Over the weekend, the lame-duck U.S. Senate voted to end the military’s “don’t ask, don’t tell” policy by a vote of 65 to 31, sending the bill to President Barack Obama, who has said he will sign the “historic” measure (via New York magazine’s Daily Intel). Senators Michael Bennet and Mark Udall, both Colorado Democrats, voted in favor of ending the policy, which prevented gays and lesbians from serving openly in the military. “We don’t tolerate this kind of discrimination in the private sector and should not do so in our armed forces either,” Bennet says (via The Colorado Independent).

Eight Republicans crossed party lines to vote for the bill, but as Newsweek writes, while the repeal is a “victory for civil rights,” it is “only the start of what are likely to be difficult, even tortured, months or even years, as the military struggles to adapt to the new law.” While some Republicans continue to claim the repeal will cost lives, Slate’s XX Factor points to at least two ways in which it may save them. And the Los Angeles Times looks at the overturning of DADT within the context of a “landmark year for gay rights.”
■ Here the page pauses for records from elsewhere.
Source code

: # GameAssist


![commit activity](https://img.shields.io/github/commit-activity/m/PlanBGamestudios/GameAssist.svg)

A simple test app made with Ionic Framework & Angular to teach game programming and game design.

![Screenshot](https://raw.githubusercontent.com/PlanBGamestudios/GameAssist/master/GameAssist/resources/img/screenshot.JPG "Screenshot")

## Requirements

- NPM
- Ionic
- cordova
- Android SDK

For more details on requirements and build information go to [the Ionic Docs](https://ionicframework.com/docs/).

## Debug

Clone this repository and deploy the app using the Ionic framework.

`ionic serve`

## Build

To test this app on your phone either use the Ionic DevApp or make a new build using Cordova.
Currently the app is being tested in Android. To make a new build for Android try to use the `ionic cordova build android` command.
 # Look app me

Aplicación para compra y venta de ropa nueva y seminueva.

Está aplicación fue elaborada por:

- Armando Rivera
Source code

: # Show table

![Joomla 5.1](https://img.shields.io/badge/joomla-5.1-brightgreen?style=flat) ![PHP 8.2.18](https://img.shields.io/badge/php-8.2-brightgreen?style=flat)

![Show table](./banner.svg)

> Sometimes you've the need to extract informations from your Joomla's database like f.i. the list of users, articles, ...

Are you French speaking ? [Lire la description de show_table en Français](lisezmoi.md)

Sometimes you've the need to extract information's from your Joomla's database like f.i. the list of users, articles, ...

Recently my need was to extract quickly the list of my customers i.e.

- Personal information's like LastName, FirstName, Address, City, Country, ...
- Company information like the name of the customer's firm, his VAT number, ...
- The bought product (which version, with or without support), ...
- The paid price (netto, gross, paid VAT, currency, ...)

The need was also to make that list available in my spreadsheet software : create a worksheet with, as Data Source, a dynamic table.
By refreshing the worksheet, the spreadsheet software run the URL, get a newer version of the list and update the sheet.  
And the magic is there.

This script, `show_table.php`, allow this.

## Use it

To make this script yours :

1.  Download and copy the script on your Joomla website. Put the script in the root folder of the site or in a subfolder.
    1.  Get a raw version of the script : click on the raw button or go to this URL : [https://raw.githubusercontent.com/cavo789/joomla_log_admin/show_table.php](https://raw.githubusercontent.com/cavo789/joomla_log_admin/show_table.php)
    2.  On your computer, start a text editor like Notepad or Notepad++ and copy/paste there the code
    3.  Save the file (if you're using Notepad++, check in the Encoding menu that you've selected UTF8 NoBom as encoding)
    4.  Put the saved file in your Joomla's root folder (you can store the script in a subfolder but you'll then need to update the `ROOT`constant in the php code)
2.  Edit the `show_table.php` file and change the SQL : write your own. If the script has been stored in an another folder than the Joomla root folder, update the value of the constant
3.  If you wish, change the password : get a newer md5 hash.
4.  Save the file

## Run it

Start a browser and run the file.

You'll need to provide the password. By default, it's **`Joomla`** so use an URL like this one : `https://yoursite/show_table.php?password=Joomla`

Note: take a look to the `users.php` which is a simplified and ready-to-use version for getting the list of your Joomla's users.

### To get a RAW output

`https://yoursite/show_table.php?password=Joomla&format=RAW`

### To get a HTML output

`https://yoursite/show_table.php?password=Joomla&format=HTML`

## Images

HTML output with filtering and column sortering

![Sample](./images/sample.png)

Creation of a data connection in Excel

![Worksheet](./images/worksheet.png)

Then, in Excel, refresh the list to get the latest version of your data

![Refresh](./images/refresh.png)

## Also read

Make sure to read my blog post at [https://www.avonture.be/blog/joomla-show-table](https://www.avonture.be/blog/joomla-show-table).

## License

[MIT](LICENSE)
Meanwhile, New York Times columnist Maureen Dowd surveys openly gay politicos in response to former President Jimmy Carter’s recent comment that a gay president could be in the country’s “near future.” While Democratic Representative Barney Frank of Massachusetts is skeptical, Jared Polis, a Democrat from Boulder, was recently encouraged that minds are opening after taking his boyfriend, Marlon Reis, to a White House Christmas party. Marlon is “very popular,” he says. “Some of his best friends are Republican spouses.”